女の子は二人とも中学校からの彼氏がいるとかで、山田はがっかり顔。

こいつ、放送部への出席率が下がるんじゃないかな?

劉「え~と、先輩、、で良いのかな?ジュースまだ要ります?」

「先輩違う!部外者。あ、、ジュースは欲しい」

劉「じゃあ、部外者先輩ですね。私は秀美。劉秀美です。あの時は失礼しました。だけど私、機械部門志望なんでいずれ部外者先輩から全てを吸収してあなたを追い出します!」

「その心意気は良い!!でもな…一週間見てたんだけどさ、お前、機械の適性乏しいよ。成井が勧める通りアナウンサーのほうが良いと思うな」

劉「ひど!たった一週間で何が分かるのですか!?」

「………いや、初日で分かったんだが、それでも我慢して一週間見ていたんだが」

劉「私のどこが適性無しなんですか!」

「お前、初日、何を壊しかけたのかもう忘れたの?機械を無理やり繋ごうとするの最悪なんだよ」

劉「、、、、(汗)」


危うく、その日の放送番組がパー。


劉「し、しかしそれは"弘法も筆の誤り"というか」

アホが!諺(ことわざ)になっておらん!!お前、よくこの進学校に入学出来たな!!

「おい!山田!!お前、さっさと機械のこと全部覚えて、俺をオン出せ!」

山田「いや~、俺は電気部あるっすから」

劉「私を無視しないでください!」

「劉ちゃん、お前さ、アルトの声がはっきりしてて綺麗なんだから、良いアナウンサーになれるんだよ」

俺、機械を守りたい一心……

劉「き!綺麗って、、わ、私を口説いてるんですか!」


口説いてません!!


劉「と、ともかく私はこれからも機械部門志望ですから!」


あ!バカ!そんなところで足元気にしないで動くと………


劉「きゃああ!」

お約束の通り、足を線に引っかけ、悲鳴を上げて、彼女が倒れ込む。

俺は正直、こいつより引っ掛けた接続線の先の機械の方を気にしてとっさに動いたんだけど……その時見えちゃったんだよね、彼女の足首が一瞬、曲がってはいけない方向に曲がってしまっていたことを。


気がついたら身体が勝手に動いていた。


「え?」「え!?」まわりの驚愕。


「平田!扉を開けろ!こいつの荷物持って着いてこい!」

劉「いたたた、、、え?きゃああ!?」

問答無用。
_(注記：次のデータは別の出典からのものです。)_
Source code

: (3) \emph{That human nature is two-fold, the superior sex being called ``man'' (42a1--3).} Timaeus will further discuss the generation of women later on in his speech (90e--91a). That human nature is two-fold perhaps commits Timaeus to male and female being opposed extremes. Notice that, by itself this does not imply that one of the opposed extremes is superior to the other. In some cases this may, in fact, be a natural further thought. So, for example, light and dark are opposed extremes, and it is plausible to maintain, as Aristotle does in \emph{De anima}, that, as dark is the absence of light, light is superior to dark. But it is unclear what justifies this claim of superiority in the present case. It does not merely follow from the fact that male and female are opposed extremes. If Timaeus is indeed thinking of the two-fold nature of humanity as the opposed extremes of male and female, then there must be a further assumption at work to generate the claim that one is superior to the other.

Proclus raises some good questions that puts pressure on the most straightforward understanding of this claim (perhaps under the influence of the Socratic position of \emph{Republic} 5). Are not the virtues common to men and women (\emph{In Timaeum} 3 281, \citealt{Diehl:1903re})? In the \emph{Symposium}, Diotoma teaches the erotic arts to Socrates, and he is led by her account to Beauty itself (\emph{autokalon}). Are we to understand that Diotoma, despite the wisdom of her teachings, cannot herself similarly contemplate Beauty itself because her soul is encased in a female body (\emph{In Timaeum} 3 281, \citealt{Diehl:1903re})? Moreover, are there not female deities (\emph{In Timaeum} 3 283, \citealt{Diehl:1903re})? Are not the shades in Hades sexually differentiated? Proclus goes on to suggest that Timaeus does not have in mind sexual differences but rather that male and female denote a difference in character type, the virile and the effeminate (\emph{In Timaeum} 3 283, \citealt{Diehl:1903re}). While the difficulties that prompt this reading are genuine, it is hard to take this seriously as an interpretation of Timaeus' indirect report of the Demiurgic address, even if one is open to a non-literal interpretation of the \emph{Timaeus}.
俺はこいつをいわゆるお姫様抱っこにして、保健室に走り出した。



実のところ、桂木先輩には申し訳ないが、俺は高校時代の桂木先輩の顔って、良くは覚えていないんだ。俺の童貞を掠めとり、もしかしたら俺の子を孕んだかもしれない彼女の顔を。

………本当に俺、ガキだったんだよな。


劉ちゃんとは、高校以降は会えなくなるんだけど。

それでも劉ちゃんの顔は覚えている。

今でも鮮明に思い出せるんだ。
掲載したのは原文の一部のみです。